Start of Dataset entries

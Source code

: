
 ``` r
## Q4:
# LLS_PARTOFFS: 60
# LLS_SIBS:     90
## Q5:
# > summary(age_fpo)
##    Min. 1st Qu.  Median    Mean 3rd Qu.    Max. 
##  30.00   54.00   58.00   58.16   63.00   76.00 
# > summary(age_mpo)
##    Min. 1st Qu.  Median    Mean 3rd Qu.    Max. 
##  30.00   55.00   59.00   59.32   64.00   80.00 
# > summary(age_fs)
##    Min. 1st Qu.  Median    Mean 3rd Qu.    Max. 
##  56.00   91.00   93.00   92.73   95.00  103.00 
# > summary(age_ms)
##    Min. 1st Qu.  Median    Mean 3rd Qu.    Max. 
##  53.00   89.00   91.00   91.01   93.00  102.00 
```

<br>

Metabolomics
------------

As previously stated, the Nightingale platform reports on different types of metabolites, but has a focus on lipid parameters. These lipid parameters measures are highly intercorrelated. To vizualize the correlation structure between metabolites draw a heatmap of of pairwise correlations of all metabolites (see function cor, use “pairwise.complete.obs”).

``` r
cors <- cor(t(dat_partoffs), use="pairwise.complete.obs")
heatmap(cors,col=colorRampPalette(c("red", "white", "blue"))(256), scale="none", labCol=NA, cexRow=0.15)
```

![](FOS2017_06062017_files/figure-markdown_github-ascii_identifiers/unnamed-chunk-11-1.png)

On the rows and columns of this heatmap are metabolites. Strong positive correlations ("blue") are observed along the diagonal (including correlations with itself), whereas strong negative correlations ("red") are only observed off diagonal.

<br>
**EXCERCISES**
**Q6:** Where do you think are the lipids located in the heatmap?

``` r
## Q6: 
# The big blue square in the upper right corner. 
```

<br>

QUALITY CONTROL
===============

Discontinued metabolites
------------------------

End of Dataset entries

- Description of the task: Retype the whole listing exactly.

- Response:
Source code

:
 ``` r
## Q4:
# LLS_PARTOFFS: 60
# LLS_SIBS:     90
## Q5:
# > summary(age_fpo)
##    Min. 1st Qu.  Median    Mean 3rd Qu.    Max. 
##  30.00   54.00   58.00   58.16   63.00   76.00 
# > summary(age_mpo)
##    Min. 1st Qu.  Median    Mean 3rd Qu.    Max. 
##  30.00   55.00   59.00   59.32   64.00   80.00 
# > summary(age_fs)
##    Min. 1st Qu.  Median    Mean 3rd Qu.    Max. 
##  56.00   91.00   93.00   92.73   95.00  103.00 
# > summary(age_ms)
##    Min. 1st Qu.  Median    Mean 3rd Qu.    Max. 
##  53.00   89.00   91.00   91.01   93.00  102.00 
```

<br>

Metabolomics
------------

As previously stated, the Nightingale platform reports on different types of metabolites, but has a focus on lipid parameters. These lipid parameters measures are highly intercorrelated. To vizualize the correlation structure between metabolites draw a heatmap of of pairwise correlations of all metabolites (see function cor, use “pairwise.complete.obs”).

``` r
cors <- cor(t(dat_partoffs), use="pairwise.complete.obs")
heatmap(cors,col=colorRampPalette(c("red", "white", "blue"))(256), scale="none", labCol=NA, cexRow=0.15)
```

![](FOS2017_06062017_files/figure-markdown_github-ascii_identifiers/unnamed-chunk-11-1.png)

On the rows and columns of this heatmap are metabolites. Strong positive correlations ("blue") are observed along the diagonal (including correlations with itself), whereas strong negative correlations ("red") are only observed off diagonal.

<br>
**EXCERCISES**
**Q6:** Where do you think are the lipids located in the heatmap?

``` r
## Q6: 
# The big blue square in the upper right corner. 
```

<br>

QUALITY CONTROL
===============

Discontinued metabolites
------------------------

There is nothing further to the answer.